AW, HOW CUTE - OLD PEOPLE USING FACEBOOK.
That may not be exactly what my daughter said to me one time, but something pretty close. Whatever it was, she said it with a big smile. Teasing is allowed by my progeny, sarcasm and irony are tolerated (if not encouraged). Such pithy observations/jabs are usually loaded with truth, so I value them.
It came to mind recently when I had a couple of "Facebook moments," from interesting to startling. So I considered again, was I experiencing Facebook, hereafter referred to as FB, differently than Millennials, or the even younger Z Generation? (What a horribly banal moniker!)
I've been going through some old boxes full of mostly crap, many scraps of paper, but with treasures mixed in. Going piece by piece, one big box can take hours, offering disgust and resolve to mend my accumulating ways, mixed with the great fun of rediscovery and cool stuff. I probably won't change, just get more efficient.

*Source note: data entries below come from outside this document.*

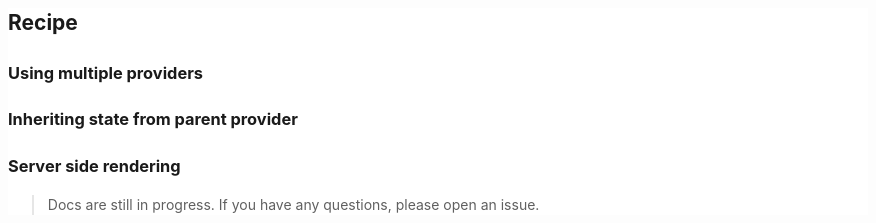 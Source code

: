 ## Recipe

### Using multiple providers

### Inheriting state from parent provider

### Server side rendering

> Docs are still in progress. If you have any questions, please open an issue.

I came across a handful of Movieline magazines, where I spent a brief part of my advertising rep pseudo-career in the mid-'80s. Not nearly so successful as the two and a half years I handled club advertising for the LA Weekly, hereafter referred to as the Weakly, which was intense and competitive with very long hours but also pretty rocknroll fun, extreme and sometimes bizarre. Several of my clients, club owners, wound up in prison, one for murder. But that's another column.
Movieline, post-Weakly, was not my thing and I was not very happy, enthused or successful. But as I perused an old issue I found the staff box and there was a name, an unusual name, and I wondered, whatever happened to old what's-her-name? Let's call her Marlene van der Hosen.
I remembered I worked with Marlene first at the Weakly. Selling ads for top publications can be very well paying, and a couple of my co-workers from the early '80s are still in the biz. To this day most ad reps are women, for whatever reasons, but it's true. It's very competitive to land one of the lucrative territories, so when Marlene was announced as the new sales rep, tall and thin, strikingly cute, high cheekbones, very young and looking like she just stepped out of a Wilhelmina limo but lacking much other qualifying experience, hackles were raised.
As I recall she did well but drifted off to something else, probably because her ad clientele were constantly offering to hire her for better jobs. Then a while later when I wound up at Movieline, in marched Marlene, with a bit more resume, but a similar reaction from the distaff staff.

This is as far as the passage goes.